◆ **EXERCISE REQUIREMENTS**:
The data below should be copied over with complete accuracy.
===== THE INPUT =====
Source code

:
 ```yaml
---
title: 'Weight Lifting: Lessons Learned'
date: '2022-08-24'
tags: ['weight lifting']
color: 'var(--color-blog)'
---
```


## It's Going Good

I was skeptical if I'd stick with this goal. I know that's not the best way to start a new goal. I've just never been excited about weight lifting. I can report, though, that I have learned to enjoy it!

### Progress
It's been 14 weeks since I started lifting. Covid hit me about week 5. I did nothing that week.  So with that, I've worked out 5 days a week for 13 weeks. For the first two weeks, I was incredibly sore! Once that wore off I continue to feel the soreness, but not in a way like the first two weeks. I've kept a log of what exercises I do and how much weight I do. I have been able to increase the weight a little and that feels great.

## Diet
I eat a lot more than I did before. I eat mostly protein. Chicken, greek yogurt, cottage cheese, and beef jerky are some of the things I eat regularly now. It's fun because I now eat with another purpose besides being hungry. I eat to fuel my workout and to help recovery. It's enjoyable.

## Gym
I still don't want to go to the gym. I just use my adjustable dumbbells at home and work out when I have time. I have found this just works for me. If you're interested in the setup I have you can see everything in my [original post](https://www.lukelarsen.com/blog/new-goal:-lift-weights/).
=====
◆ **REPLY TO THE EXERCISE**:
Source code

:
 ```yaml
---
title: 'Weight Lifting: Lessons Learned'
date: '2022-08-24'
tags: ['weight lifting']
color: 'var(--color-blog)'
---
```


## It's Going Good

I was skeptical if I'd stick with this goal. I know that's not the best way to start a new goal. I've just never been excited about weight lifting. I can report, though, that I have learned to enjoy it!

### Progress
It's been 14 weeks since I started lifting. Covid hit me about week 5. I did nothing that week.  So with that, I've worked out 5 days a week for 13 weeks. For the first two weeks, I was incredibly sore! Once that wore off I continue to feel the soreness, but not in a way like the first two weeks. I've kept a log of what exercises I do and how much weight I do. I have been able to increase the weight a little and that feels great.

## Diet
I eat a lot more than I did before. I eat mostly protein. Chicken, greek yogurt, cottage cheese, and beef jerky are some of the things I eat regularly now. It's fun because I now eat with another purpose besides being hungry. I eat to fuel my workout and to help recovery. It's enjoyable.

## Gym
I still don't want to go to the gym. I just use my adjustable dumbbells at home and work out when I have time. I have found this just works for me. If you're interested in the setup I have you can see everything in my [original post](https://www.lukelarsen.com/blog/new-goal:-lift-weights/).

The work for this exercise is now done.